Courtesy of Landover Baptist.
More fun here.
Dutch immigrant Rogier van Bakel of Nobody’s Business is having second thoughts.
This week marks the fifteenth anniversary of my emigration from the
Netherlands to the United States. I’ve been in no mood to celebrate.
Truthfully, I’m not even certain I would still move if I had to make that choice today.
That’s sad, isn’t it? Sadder still is that if I’m honest, I can only promise him it’ll get worse. But wait! There’s an election next month, so everything’s going to be just fine, right?
One has to wonder the full extent of the fallout once reality inexorably asserts itself.
Now comes two entries that are must reads on this topic. The first, by Warren Meyer at Coyote Blog, was actually written in December of 2004. But don’t be surprised by that. Principles of individualism haven’t changed in the 8,000 years or so of recorded human civilization (or as far back as humans possessed free will, for that matter), so his essay was valid then, today, and a thousand years from now.
Before I continue to support this argument, I must say that on a
number of issues, particularly related to civil liberties and social
issues, I call progressives my allies.
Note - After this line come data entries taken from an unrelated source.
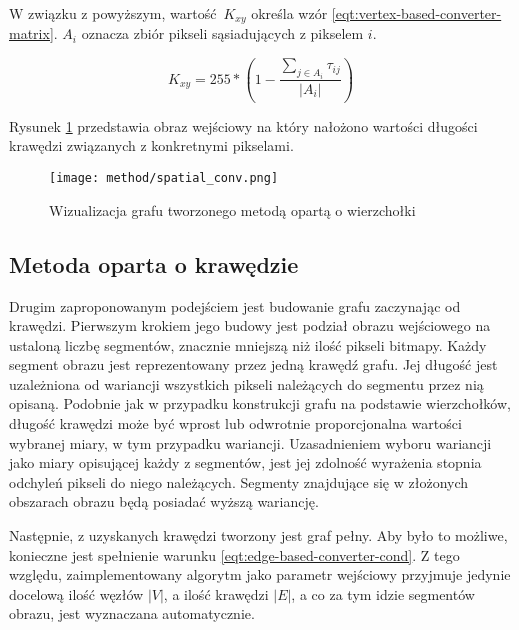 {{{            W związku z powyższym, wartość $K_{xy}$ określa wzór \ref{eqt:vertex-based-converter-matrix}. $A_i$ oznacza
            zbiór pikseli sąsiadujących z pikselem $i$.

            \begin{equation}\label{eqt:vertex-based-converter-matrix}
                K_{xy} = 255 * (1 - \frac{\sum_{j \in A_i} \tau_{ij}}{|A_i|})
            \end{equation}

            Rysunek \ref{fig:method-vis-vertex} przedstawia obraz wejściowy na który nałożono wartości długości krawędzi
            związanych z konkretnymi pikselami.

            \begin{figure}
                \centering
                \texttt{[image: method/spatial\_conv.png]}
                \caption{Wizualizacja grafu tworzonego metodą opartą o wierzchołki}
                \label{fig:method-vis-vertex}
            \end{figure}
        }

        \subsection{Metoda oparta o krawędzie}
        {
            Drugim zaproponowanym podejściem jest budowanie grafu zaczynając od krawędzi. Pierwszym krokiem jego budowy
            jest podział obrazu wejściowego na ustaloną liczbę segmentów, znacznie mniejszą niż ilość pikseli
            bitmapy. Każdy segment obrazu jest reprezentowany przez jedną krawędź grafu. Jej długość jest uzależniona od
            wariancji wszystkich pikseli należących do segmentu przez nią opisaną. Podobnie jak w przypadku konstrukcji
            grafu na podstawie wierzchołków, długość krawędzi może być wprost lub odwrotnie proporcjonalna wartości
            wybranej miary, w tym przypadku wariancji. Uzasadnieniem wyboru wariancji jako miary opisującej każdy z
            segmentów, jest jej zdolność wyrażenia stopnia odchyleń pikseli do niego należących. Segmenty znajdujące się
            w złożonych obszarach obrazu będą posiadać wyższą wariancję.

            Następnie, z uzyskanych krawędzi tworzony jest graf pełny. Aby było to możliwe, konieczne jest spełnienie
            warunku \ref{eqt:edge-based-converter-cond}. Z tego względu, zaimplementowany algorytm jako parametr
            wejściowy przyjmuje jedynie docelową ilość węzłów $|V|$, a ilość krawędzi $|E|$, a co za tym idzie segmentów
            obrazu, jest wyznaczana automatycznie.

}}}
On social issues, progressives,
like I do, generally support an individual’s right to make decisions
for themselves, as long as those decisions don’t harm others.
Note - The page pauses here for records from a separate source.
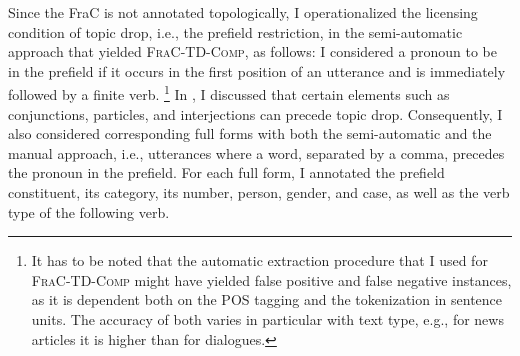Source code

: \largerpage[-2]
Since the FraC is not annotated topologically, I operationalized the licensing condition of topic drop, i.e., the prefield restriction, in the semi-automatic approach that yielded \textsc{FraC-TD-Comp}, as follows:
I considered a pronoun to be in the prefield if it occurs in the first position of an utterance and is immediately followed by a finite verb.%
\footnote{It has to be noted that the automatic extraction procedure that I used for \textsc{FraC-TD-Comp} might have yielded false positive and false negative instances, as it is dependent both on the POS tagging and the tokenization in sentence units.
The accuracy of both varies in particular with text type, e.g., for news articles it is higher than for dialogues.}
In , I discussed that certain elements such as conjunctions,  particles, and interjections can precede topic drop.
Consequently, I also considered corresponding full forms with both the semi-automatic and the manual approach, i.e., utterances where a word, separated by a comma, precedes the pronoun in the prefield.
For each full form, I annotated the prefield constituent, its category, its number, person, gender, and case, as well as the verb type of the following verb.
However, when we move to fields such as commerce, progressives stop
trusting individual decision-making. Progressives who support the
right to a person making unfettered choices in sexual partners don’t
trust people to make their own choice on seat belt use. Progressives
who support the right of fifteen year old girls to make decisions about
abortion without parental notification do not trust these same girls
later in life to make their own investment choices with their Social
Security funds. And, Progressives who support the right of third
worlders to strap on a backpack of TNT and explode themselves in the
public market don’t trust these same third worlders to make the right
decision in choosing to work in the local Nike shoe plant.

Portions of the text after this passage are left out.